KEZQ AM was then purchased by Bishop L. E. Willis of Norfolk, Virginia, in 1990. Willis switched the station to a Black gospel music format under a new KLRG call sign. This continued for 14 years, even though trouble arose at the Willis cluster of KLRG and KMZX (106.3 FM) in 1994. After paychecks started to be missed, both stations began going on and off the air erratically—and simultaneously, even though the two stations were not located at the same site. Though the station blamed technical troubles, an unnamed employee told the Arkansas Democrat-Gazette, "We all had a meeting, and we pulled the plug." Willis was behind $30,000 on payments to a past landlord; some employees, citing the gospel format and its mission, opted to stay even though they were not paid. A reporter for the newspaper described its business office as "spartan and barely looks as if it houses a business".
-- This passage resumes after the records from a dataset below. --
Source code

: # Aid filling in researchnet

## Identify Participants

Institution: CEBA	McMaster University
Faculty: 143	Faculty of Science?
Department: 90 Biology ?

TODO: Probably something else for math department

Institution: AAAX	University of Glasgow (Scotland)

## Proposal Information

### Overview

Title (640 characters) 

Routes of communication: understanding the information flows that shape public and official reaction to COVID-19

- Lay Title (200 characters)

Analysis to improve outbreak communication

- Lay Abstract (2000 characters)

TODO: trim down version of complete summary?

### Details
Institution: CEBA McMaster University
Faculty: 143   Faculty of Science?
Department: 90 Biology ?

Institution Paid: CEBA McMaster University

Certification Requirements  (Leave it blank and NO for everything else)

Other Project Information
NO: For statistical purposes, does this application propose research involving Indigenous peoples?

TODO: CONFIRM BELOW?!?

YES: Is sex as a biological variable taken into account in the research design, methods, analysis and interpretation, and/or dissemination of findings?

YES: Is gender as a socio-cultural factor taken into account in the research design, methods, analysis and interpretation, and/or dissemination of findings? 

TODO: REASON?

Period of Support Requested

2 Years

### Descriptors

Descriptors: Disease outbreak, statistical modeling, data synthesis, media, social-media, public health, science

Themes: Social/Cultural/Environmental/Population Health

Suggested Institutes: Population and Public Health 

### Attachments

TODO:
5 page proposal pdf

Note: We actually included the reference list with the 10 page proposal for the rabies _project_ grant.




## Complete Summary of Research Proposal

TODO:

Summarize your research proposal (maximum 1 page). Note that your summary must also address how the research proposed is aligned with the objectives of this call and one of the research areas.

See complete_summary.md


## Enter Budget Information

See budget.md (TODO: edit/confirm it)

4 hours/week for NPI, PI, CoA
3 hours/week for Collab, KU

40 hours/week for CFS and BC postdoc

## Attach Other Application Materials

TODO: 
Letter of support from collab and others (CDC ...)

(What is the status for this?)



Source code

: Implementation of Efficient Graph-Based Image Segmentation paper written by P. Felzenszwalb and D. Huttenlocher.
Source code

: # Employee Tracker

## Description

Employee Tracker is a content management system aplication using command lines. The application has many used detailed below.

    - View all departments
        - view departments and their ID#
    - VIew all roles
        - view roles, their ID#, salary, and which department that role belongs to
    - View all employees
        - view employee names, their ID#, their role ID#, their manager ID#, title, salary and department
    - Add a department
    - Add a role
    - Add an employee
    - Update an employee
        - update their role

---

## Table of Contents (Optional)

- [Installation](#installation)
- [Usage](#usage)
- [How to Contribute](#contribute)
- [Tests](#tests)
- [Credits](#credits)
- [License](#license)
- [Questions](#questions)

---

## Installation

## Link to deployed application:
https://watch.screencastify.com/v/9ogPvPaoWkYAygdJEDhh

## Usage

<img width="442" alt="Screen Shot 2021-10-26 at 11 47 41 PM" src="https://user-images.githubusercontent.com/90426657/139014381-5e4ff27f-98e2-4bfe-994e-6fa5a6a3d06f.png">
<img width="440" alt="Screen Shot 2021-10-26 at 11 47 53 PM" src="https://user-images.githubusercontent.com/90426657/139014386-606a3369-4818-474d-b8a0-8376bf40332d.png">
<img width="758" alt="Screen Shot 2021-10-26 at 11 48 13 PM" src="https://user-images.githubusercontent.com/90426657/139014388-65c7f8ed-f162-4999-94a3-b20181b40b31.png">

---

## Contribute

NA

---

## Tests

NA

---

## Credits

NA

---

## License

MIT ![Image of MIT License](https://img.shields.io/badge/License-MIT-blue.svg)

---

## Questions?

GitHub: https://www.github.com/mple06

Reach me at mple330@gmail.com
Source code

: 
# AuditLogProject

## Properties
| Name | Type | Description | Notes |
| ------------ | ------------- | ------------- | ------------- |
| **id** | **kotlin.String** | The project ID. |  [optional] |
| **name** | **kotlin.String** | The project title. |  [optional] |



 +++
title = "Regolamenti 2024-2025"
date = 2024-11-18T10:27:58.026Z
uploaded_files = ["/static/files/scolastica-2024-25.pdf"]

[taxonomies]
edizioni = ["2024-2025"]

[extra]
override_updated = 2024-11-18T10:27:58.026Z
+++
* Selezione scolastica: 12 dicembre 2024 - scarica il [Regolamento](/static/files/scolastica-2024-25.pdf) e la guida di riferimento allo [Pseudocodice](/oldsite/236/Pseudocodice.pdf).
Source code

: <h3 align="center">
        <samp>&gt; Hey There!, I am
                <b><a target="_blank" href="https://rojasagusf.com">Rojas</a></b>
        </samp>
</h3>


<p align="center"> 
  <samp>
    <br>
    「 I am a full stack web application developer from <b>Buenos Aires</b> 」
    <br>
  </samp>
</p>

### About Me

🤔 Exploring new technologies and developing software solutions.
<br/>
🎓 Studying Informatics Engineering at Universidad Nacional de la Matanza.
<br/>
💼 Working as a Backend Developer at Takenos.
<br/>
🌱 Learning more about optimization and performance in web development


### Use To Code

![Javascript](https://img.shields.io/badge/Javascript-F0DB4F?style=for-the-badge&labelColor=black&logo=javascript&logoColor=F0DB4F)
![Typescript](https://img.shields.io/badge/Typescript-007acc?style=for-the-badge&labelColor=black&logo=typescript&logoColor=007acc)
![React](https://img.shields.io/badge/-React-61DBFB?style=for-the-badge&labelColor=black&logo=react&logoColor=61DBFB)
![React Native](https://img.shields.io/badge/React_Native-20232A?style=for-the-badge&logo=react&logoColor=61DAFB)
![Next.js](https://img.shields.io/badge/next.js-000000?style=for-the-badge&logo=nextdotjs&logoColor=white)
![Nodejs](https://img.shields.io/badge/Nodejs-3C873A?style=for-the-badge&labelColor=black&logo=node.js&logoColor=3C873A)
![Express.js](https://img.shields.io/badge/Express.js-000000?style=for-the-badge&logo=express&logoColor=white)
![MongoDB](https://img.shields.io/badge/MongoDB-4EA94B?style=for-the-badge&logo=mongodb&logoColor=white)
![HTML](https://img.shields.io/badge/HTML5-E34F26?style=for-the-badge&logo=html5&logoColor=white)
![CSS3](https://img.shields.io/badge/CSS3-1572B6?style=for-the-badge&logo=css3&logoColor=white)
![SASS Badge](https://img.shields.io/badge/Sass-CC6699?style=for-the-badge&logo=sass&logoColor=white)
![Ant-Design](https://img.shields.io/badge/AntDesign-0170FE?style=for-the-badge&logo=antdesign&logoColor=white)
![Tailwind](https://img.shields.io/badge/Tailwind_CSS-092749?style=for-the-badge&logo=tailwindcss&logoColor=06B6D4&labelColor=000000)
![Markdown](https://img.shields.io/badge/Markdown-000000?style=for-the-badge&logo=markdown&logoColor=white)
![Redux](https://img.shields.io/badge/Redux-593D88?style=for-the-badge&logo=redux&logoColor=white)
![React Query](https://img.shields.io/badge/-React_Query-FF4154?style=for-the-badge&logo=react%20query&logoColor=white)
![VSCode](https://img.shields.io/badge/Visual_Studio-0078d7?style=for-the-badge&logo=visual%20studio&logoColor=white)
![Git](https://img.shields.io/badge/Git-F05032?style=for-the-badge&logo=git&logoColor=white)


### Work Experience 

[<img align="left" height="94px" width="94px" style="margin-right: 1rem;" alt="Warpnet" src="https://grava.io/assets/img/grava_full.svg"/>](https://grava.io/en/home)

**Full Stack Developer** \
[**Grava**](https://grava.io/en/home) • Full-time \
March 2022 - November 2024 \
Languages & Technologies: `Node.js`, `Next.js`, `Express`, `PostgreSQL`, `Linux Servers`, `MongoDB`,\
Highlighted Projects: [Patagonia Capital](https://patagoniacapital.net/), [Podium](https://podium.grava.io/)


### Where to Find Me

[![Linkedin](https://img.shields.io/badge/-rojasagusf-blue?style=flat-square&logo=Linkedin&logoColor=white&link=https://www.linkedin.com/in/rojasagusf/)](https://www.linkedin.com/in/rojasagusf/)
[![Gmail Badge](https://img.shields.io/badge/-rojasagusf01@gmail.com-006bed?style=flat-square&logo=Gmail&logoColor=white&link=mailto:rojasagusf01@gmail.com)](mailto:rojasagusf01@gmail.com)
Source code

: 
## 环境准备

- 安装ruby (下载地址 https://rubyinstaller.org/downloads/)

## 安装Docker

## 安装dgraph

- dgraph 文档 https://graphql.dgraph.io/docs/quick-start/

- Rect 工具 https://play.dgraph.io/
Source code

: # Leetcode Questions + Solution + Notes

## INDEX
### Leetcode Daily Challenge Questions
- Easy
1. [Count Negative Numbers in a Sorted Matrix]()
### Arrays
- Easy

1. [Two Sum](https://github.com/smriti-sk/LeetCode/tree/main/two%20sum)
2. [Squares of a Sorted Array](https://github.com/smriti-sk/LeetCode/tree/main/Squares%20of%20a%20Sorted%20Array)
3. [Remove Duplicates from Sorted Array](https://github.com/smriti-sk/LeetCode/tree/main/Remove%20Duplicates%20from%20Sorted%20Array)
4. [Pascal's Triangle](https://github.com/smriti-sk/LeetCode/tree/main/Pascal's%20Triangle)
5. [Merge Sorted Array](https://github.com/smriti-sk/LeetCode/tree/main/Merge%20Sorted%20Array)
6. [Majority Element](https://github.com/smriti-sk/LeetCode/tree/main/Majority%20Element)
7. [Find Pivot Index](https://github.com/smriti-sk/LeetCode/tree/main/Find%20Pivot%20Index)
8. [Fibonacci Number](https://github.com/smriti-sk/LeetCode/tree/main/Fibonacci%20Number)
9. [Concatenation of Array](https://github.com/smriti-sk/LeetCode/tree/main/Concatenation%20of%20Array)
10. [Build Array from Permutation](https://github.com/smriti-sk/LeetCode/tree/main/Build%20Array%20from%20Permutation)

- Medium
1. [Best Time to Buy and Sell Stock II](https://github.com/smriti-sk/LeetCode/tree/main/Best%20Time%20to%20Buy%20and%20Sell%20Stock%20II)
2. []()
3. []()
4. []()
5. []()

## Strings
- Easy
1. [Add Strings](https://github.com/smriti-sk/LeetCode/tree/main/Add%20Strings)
Issues with the FCC ultimately led to the surrender of KLRG's broadcast license. Beginning in 1999, field inspections of several Willis stations by FCC staff led to the discovery of violations and resultant fines, which went unpaid and led to a default judgment against Willis's company, Willis Broadcasting Corporation. In June 2004, Willis Broadcasting Corporation entered into a consent decree with the commission under which it surrendered the licenses of KLRG and stations in Louisiana, North Carolina, and Florida.